Он ждал звонка Микаэлы Польсен. Он был почти уверен, в каком русле пойдет разговор.
— Пожалуй, мы еще большие растяпы, чем я думала, — скажет она. Или что-то в этом роде.
Винтер даже заготовил ответ:
— Никаких комментариев.
— Но нет, мы не совсем растяпы. Некий ушлый следователь, молодой парень, внимательно следил за прессой после ограбления. Он, как и ты, нашел эту статью.
— В материалах об этом нет ни слова.
— Думаю, потому, что все это ерунда.
— Откуда тебе это известно?
— Спросила Йенса Бендрупа.
— Тогда все ясно… — сказал бы Винтер.
— Именно так. Тогда все ясно. Он помнит этот снимок. Женщина с ребенком перед домом. Конечно, это привлекло его внимание.
— Но это, значит, не те люди…
— Не те. Это те, кто жи…
Зазвонил телефон. Телефонистка на коммутаторе сказала, что звонят из Ольборга.
— Честно говоря, мы еще большие растяпы, чем я думала, — сказала Микаэла.
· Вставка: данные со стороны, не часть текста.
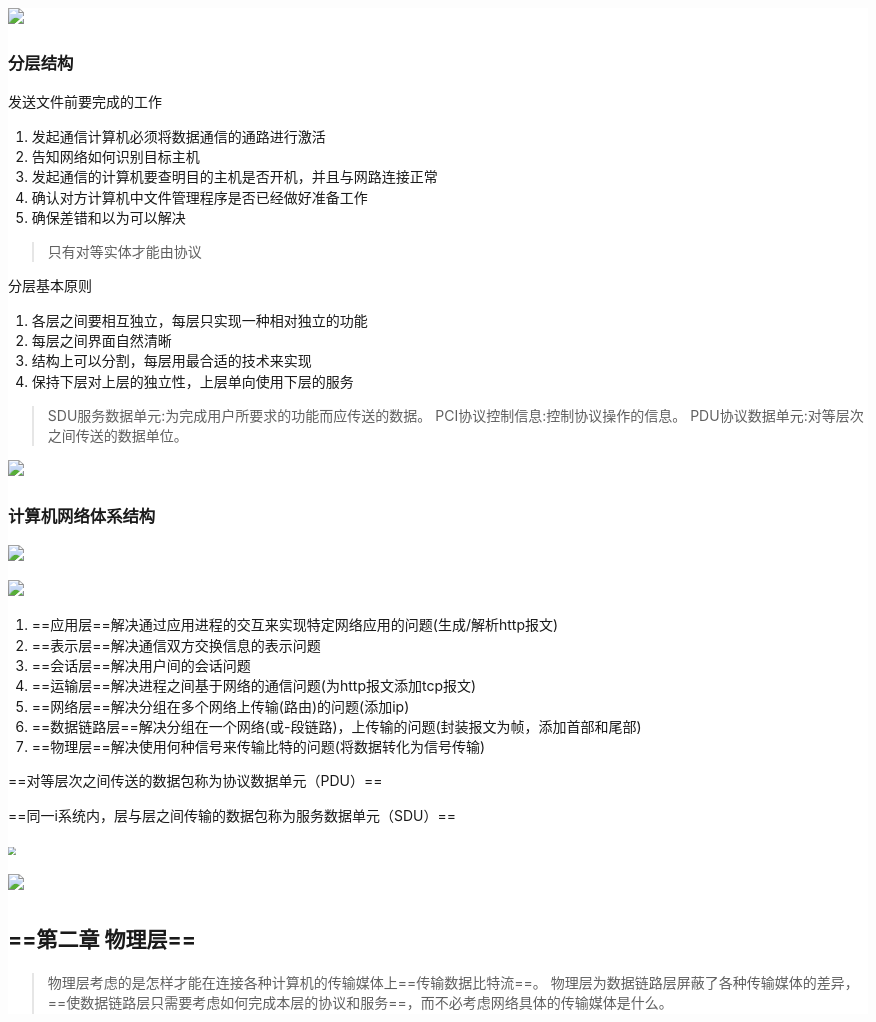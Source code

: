 ![](https://fastly.jsdelivr.net/gh/1xingao/picgo@main/img/1669612424737image-20221120180944900.png)

### 分层结构

发送文件前要完成的工作

1. 发起通信计算机必须将数据通信的通路进行激活
2. 告知网络如何识别目标主机
3. 发起通信的计算机要查明目的主机是否开机，并且与网路连接正常
4. 确认对方计算机中文件管理程序是否已经做好准备工作
5. 确保差错和以为可以解决

> 只有对等实体才能由协议

分层基本原则

1. 各层之间要相互独立，每层只实现一种相对独立的功能
2. 每层之间界面自然清晰
3. 结构上可以分割，每层用最合适的技术来实现
4. 保持下层对上层的独立性，上层单向使用下层的服务

> SDU服务数据单元:为完成用户所要求的功能而应传送的数据。
> PCI协议控制信息:控制协议操作的信息。
> PDU协议数据单元:对等层次之间传送的数据单位。

![](https://fastly.jsdelivr.net/gh/1xingao/picgo@main/img/16687790059991668779005182.png)

### 计算机网络体系结构

![](https://fastly.jsdelivr.net/gh/1xingao/picgo@main/img/16689417029801668941702596.png)

![](https://fastly.jsdelivr.net/gh/1xingao/picgo@main/img/16689416029821668941602046.png)

1. ==应用层==解决通过应用进程的交互来实现特定网络应用的问题(生成/解析http报文)
2. ==表示层==解决通信双方交换信息的表示问题
3. ==会话层==解决用户间的会话问题
4. ==运输层==解决进程之间基于网络的通信问题(为http报文添加tcp报文)
5. ==网络层==解决分组在多个网络上传输(路由)的问题(添加ip)
6. ==数据链路层==解决分组在一个网络(或-段链路)，上传输的问题(封装报文为帧，添加首部和尾部)
7. ==物理层==解决使用何种信号来传输比特的问题(将数据转化为信号传输)

==对等层次之间传送的数据包称为协议数据单元（PDU）==

==同一i系统内，层与层之间传输的数据包称为服务数据单元（SDU）==

<img src="https://fastly.jsdelivr.net/gh/1xingao/picgo@main/img/16690184473311669018446917.png" style="zoom:50%;" />

![](https://fastly.jsdelivr.net/gh/1xingao/picgo@main/img/16690837789121669083778815.png)

## ==第二章 物理层==

> 物理层考虑的是怎样才能在连接各种计算机的传输媒体上==传输数据比特流==。
> 物理层为数据链路层屏蔽了各种传输媒体的差异，==使数据链路层只需要考虑如何完成本层的协议和服务==，而不必考虑网络具体的传输媒体是什么。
Винтер резко выпрямился и схватил блокнот.
— Ничего не могу найти про этот снимок в материалах.
— Я тоже ничего не нашел… в тех, что вы мне показали.
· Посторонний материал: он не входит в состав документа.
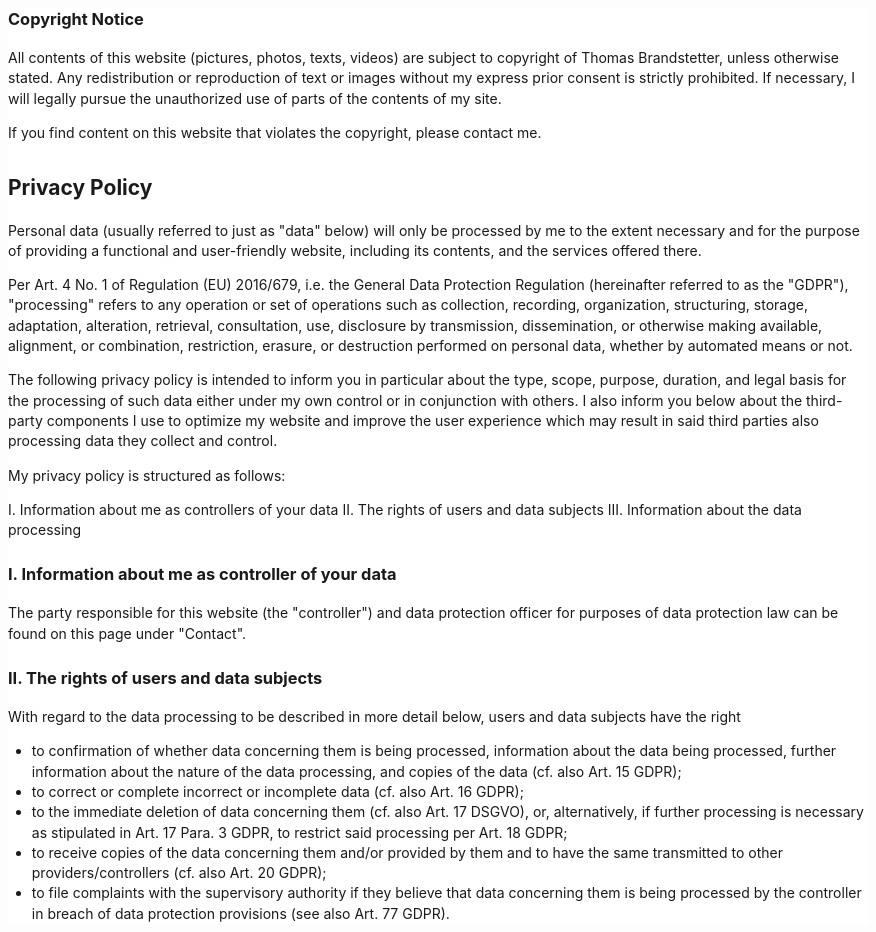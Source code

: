 ### Copyright Notice

All contents of this website (pictures, photos, texts, videos) are subject to copyright of Thomas Brandstetter, unless otherwise stated. Any redistribution or reproduction of text or images without my express prior consent is strictly prohibited. If necessary, I will legally pursue the unauthorized use of parts of the contents of my site.

If you find content on this website that violates the copyright, please contact me.

## Privacy Policy

Personal data (usually referred to just as "data" below) will only be processed by me to the extent necessary and for the purpose of providing a functional and user-friendly website, including its contents, and the services offered there.

Per Art. 4 No. 1 of Regulation (EU) 2016/679, i.e. the General Data Protection Regulation (hereinafter referred to as the "GDPR"), "processing" refers to any operation or set of operations such as collection, recording, organization, structuring, storage, adaptation, alteration, retrieval, consultation, use, disclosure by transmission, dissemination, or otherwise making available, alignment, or combination, restriction, erasure, or destruction performed on personal data, whether by automated means or not.

The following privacy policy is intended to inform you in particular about the type, scope, purpose, duration, and legal basis for the processing of such data either under my own control or in conjunction with others. I also inform you below about the third-party components I use to optimize my website and improve the user experience which may result in said third parties also processing data they collect and control.

My privacy policy is structured as follows:

I. Information about me as controllers of your data
II. The rights of users and data subjects
III. Information about the data processing

### I. Information about me as controller of your data

The party responsible for this website (the "controller") and data protection officer for purposes of data protection law can be found on this page under "Contact".

### II. The rights of users and data subjects

With regard to the data processing to be described in more detail below, users and data subjects have the right

- to confirmation of whether data concerning them is being processed, information about the data being processed, further information about the nature of the data processing, and copies of the data (cf. also Art. 15 GDPR);
- to correct or complete incorrect or incomplete data (cf. also Art. 16 GDPR);
- to the immediate deletion of data concerning them (cf. also Art. 17 DSGVO), or, alternatively, if further processing is necessary as stipulated in Art. 17 Para. 3 GDPR, to restrict said processing per Art. 18 GDPR;
- to receive copies of the data concerning them and/or provided by them and to have the same transmitted to other providers/controllers (cf. also Art. 20 GDPR);
- to file complaints with the supervisory authority if they believe that data concerning them is being processed by the controller in breach of data protection provisions (see also Art. 77 GDPR).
— Это черт знает что… Даже не знаю, что сказать.
— Тебе и не надо ничего говорить. Тебя тогда на свете не было.
Она засмеялась.
— Была, но играла в куклы. Хочешь сказать, что моей вины здесь нет?
— Мы не ищем виноватых, Микаэла. Мы ищем девочку.
— Все равно черт знает что. Приезжает шведский снют и сразу видит то, что мы должны были увидеть двадцать пять лет назад. Обидно признаться.
— А ты никому не рассказывай.
— Знает только Йенс. И он-то уж точно будет молчать… но я постаралась искупить вину.
— Давай… искупай.
— Фотограф жив, хотя и на пенсии. Собственно, он не фотограф, а местный редактор, так что снимок сделан непрофессионалом. Не важно… я с ним поговорила. Он помнит эту историю с нарезкой участков… а фотографию не помнит. Я поехала к нему, показала копию газеты… но он все равно не вспомнил, хотя согласился, что снимал скорее всего он. Так и сказал: «Скорее всего снимал я».
— Когда это было?
— Точно он не указал. Непосредственно перед выходом статьи. Решение о нарезке принято в коммуне за три дня до статьи, так что в какой-то из этих дней он и сделал снимок.
— А отпечатки у него есть?
— Нет. Дальше — больше. Он отправлял пленки на проявку в главную редакцию. Иногда с каким-то фермером, иногда автобусом. Снимки проявляли в городе и там же печатали. В газете есть архив. Оттуда я и звоню.